- [Task]
Give back exactly the first lines of the entries below, through the line with "or ChatID*TopicID |".

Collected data
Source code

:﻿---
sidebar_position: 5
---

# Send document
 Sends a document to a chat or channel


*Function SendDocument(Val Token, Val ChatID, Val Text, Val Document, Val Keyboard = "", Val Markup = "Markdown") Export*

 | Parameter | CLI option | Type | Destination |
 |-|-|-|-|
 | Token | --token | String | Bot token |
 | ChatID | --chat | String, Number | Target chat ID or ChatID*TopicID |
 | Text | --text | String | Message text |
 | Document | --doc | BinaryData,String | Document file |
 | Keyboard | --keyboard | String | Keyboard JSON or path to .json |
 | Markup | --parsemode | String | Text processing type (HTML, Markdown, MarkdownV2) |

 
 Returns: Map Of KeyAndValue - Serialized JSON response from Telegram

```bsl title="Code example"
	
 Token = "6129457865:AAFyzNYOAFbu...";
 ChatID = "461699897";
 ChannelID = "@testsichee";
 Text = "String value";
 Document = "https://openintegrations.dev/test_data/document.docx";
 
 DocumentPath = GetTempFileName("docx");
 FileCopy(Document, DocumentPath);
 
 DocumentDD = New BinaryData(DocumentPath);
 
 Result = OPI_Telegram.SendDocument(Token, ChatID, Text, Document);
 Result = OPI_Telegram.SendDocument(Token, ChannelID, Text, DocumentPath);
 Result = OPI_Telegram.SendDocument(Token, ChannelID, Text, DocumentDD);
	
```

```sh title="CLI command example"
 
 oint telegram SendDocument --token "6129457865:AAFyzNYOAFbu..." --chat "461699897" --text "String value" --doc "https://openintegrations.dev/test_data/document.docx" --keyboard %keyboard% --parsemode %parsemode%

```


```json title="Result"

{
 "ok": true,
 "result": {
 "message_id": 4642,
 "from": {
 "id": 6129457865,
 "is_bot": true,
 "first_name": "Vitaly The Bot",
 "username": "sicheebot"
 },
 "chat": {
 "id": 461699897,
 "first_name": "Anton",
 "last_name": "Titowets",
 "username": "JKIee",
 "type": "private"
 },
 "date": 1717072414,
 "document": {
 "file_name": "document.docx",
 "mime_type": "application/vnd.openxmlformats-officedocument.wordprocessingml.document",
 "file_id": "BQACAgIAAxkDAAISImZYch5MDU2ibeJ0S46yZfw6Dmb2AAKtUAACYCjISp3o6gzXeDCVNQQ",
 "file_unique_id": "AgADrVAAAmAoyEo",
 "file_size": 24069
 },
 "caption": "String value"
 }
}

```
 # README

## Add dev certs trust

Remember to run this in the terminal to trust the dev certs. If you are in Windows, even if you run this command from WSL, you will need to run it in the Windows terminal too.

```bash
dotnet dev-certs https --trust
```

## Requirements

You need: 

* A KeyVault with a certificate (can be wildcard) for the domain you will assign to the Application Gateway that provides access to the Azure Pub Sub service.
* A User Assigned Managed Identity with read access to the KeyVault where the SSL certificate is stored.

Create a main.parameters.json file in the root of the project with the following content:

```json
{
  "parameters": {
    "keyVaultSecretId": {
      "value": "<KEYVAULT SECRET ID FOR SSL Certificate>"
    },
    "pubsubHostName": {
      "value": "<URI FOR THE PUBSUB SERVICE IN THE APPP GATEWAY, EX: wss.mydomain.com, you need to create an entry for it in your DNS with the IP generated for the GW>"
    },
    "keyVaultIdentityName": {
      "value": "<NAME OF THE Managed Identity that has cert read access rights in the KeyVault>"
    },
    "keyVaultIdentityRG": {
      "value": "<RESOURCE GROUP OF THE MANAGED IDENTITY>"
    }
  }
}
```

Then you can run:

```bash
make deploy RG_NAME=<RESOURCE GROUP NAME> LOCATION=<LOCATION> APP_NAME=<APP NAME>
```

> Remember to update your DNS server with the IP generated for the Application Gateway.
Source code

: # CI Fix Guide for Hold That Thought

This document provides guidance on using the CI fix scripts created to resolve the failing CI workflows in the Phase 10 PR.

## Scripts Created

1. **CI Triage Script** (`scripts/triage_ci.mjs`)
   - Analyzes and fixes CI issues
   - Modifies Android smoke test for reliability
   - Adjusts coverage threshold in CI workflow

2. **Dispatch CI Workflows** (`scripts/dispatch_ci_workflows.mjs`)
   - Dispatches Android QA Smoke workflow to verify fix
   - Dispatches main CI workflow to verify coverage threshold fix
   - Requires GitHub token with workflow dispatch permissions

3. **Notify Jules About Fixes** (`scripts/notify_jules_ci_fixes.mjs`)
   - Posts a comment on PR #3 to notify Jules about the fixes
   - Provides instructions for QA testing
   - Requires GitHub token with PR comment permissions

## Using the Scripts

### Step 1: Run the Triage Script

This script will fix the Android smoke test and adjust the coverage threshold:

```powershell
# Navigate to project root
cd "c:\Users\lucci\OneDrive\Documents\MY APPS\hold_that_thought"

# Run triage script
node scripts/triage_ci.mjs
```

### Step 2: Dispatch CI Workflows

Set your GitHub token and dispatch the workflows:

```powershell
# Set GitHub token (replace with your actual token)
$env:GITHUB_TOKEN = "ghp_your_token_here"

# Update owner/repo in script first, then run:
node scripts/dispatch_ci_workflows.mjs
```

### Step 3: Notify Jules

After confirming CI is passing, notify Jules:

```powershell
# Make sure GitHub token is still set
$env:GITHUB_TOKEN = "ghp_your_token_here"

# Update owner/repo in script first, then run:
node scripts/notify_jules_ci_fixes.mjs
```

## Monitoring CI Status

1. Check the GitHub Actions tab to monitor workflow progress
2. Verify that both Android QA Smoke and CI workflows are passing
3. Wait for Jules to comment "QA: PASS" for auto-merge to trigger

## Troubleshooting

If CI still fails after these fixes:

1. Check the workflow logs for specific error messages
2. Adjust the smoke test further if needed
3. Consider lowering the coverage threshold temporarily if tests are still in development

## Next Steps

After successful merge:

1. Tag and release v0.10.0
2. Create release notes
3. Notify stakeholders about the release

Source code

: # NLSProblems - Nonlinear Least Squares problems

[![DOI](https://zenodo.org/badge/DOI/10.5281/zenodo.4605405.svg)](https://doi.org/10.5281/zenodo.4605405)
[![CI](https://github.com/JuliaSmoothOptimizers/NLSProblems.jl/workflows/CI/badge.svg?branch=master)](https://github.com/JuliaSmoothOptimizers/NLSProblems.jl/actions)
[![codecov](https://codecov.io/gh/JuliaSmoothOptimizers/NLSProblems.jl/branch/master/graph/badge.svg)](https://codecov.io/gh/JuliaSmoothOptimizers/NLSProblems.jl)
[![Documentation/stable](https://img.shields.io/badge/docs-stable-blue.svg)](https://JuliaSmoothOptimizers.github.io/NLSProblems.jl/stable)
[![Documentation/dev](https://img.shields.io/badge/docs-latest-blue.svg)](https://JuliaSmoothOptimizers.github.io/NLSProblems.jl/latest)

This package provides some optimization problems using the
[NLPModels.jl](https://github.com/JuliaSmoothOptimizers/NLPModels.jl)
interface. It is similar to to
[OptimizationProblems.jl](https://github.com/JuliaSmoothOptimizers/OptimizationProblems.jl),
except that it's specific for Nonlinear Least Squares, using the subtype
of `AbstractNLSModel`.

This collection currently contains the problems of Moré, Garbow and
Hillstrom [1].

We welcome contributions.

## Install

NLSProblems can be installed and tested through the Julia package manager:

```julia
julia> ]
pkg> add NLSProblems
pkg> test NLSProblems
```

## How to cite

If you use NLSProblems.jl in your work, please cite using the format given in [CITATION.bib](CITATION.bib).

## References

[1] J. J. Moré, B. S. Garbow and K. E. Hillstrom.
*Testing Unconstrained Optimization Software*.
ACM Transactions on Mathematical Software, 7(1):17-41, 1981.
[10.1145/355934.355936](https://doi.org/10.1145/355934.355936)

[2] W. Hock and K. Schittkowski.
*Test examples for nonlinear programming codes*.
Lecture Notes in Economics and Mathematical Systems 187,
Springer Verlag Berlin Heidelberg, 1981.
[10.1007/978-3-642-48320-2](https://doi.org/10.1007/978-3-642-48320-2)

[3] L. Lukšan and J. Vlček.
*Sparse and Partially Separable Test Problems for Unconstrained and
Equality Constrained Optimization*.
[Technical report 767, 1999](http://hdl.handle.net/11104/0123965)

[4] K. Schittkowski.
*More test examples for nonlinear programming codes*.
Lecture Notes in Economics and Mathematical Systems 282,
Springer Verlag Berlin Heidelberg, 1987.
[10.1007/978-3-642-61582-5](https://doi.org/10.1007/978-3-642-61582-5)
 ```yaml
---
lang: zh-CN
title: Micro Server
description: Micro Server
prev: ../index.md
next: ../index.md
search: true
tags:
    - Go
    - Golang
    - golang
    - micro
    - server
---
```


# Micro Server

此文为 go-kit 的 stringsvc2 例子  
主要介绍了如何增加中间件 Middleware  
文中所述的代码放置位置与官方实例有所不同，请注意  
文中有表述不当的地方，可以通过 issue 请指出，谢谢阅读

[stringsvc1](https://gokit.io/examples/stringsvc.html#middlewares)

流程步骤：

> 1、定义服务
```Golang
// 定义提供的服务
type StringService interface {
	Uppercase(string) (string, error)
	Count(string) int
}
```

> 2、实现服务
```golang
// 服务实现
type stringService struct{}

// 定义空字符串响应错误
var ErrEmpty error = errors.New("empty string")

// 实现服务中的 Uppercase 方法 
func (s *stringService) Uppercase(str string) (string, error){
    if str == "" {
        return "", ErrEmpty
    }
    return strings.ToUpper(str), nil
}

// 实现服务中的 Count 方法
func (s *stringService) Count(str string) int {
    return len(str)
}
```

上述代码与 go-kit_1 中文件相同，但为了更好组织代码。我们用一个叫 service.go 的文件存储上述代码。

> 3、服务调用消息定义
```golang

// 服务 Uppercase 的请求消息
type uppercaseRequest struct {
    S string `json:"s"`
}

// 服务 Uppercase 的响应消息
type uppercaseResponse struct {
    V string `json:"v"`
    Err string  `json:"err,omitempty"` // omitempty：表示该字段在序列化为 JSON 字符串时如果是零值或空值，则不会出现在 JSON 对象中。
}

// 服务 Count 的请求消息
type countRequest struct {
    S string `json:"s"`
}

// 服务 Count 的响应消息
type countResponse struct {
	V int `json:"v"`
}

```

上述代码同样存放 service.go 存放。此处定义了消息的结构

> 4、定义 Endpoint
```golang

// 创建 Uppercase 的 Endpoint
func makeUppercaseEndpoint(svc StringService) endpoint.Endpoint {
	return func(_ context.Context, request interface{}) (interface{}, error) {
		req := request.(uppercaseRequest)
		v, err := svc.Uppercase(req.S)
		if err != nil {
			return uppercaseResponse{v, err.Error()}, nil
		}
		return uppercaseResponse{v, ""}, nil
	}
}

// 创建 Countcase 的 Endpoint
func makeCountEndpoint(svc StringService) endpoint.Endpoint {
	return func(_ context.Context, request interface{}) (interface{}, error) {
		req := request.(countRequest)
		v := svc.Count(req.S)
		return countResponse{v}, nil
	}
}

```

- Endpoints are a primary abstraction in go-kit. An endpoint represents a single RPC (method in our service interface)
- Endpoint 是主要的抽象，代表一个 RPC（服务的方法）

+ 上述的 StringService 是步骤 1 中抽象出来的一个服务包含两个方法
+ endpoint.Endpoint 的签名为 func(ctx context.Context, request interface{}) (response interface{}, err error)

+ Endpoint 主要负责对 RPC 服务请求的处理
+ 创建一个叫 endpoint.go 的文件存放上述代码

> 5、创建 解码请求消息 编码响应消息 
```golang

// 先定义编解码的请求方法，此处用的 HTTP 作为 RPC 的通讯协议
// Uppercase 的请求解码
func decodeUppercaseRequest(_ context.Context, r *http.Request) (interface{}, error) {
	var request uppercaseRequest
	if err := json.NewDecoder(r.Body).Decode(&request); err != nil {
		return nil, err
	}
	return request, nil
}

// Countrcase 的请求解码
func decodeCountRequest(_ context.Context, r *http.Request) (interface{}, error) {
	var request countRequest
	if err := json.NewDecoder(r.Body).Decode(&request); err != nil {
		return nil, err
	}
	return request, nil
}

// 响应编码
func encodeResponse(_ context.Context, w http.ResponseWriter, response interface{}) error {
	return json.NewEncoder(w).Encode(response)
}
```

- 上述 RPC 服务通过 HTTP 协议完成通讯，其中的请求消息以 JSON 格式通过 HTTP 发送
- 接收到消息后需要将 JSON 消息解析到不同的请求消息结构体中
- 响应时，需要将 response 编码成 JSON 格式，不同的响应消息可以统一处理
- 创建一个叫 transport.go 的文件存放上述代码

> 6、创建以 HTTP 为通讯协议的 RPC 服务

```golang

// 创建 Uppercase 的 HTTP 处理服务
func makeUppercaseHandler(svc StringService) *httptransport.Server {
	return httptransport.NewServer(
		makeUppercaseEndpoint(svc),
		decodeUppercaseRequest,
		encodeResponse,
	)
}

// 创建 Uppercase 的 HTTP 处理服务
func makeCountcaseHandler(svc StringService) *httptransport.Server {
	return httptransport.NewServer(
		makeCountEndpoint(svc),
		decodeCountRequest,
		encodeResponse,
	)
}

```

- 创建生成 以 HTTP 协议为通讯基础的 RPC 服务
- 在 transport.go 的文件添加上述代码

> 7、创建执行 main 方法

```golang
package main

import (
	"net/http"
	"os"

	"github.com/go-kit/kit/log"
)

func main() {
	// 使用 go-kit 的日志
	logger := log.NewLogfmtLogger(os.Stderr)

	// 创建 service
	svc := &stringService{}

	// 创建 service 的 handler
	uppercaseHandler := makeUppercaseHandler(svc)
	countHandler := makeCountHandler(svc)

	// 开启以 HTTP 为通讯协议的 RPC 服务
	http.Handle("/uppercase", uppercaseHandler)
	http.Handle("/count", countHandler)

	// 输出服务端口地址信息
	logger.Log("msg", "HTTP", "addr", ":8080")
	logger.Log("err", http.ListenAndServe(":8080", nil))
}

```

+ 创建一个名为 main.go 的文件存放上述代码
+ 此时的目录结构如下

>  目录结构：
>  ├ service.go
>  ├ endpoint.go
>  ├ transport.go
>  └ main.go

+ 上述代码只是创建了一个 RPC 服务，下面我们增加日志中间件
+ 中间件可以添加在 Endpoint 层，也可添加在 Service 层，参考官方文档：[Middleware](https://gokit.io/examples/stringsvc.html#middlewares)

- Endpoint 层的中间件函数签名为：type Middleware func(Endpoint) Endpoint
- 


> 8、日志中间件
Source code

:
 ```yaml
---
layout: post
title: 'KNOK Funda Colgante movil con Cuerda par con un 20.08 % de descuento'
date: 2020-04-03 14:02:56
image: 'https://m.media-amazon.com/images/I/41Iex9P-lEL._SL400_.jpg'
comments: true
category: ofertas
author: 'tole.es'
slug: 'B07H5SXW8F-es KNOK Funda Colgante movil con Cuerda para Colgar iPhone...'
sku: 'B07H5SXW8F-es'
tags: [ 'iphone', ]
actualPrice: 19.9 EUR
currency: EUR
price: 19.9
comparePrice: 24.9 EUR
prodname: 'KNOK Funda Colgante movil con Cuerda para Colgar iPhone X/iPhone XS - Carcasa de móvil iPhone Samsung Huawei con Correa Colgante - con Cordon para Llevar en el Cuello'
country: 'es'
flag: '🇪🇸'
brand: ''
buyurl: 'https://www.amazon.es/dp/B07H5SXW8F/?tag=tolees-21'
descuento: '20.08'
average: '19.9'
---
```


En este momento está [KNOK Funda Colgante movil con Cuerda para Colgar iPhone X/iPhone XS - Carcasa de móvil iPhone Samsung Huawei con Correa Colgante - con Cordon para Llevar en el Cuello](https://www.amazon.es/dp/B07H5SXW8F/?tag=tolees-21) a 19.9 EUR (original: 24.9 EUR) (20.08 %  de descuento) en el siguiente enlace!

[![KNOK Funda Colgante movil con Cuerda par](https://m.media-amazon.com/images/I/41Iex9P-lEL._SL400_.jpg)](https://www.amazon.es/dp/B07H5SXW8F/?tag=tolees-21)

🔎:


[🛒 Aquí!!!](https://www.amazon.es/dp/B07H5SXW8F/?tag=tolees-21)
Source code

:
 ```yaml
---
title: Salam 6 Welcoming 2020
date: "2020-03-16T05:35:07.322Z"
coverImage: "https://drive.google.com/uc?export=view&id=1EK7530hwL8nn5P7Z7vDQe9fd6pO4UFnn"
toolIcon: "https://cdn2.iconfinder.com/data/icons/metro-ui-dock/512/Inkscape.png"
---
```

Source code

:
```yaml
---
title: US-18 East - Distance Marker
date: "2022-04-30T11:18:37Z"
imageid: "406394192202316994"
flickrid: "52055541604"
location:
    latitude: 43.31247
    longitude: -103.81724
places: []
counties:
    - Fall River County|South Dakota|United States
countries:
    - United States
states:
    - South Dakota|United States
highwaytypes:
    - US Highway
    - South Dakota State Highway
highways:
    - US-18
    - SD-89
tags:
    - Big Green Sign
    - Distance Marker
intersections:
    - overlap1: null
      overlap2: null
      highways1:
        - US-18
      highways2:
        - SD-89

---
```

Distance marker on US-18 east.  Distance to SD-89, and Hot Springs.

- [Response for this exercise]
Source code

:﻿---
sidebar_position: 5
---

# Send document
 Sends a document to a chat or channel


*Function SendDocument(Val Token, Val ChatID, Val Text, Val Document, Val Keyboard = "", Val Markup = "Markdown") Export*

 | Parameter | CLI option | Type | Destination |
 |-|-|-|-|
 | Token | --token | String | Bot token |
 | ChatID | --chat | String, Number | Target chat ID or ChatID*TopicID |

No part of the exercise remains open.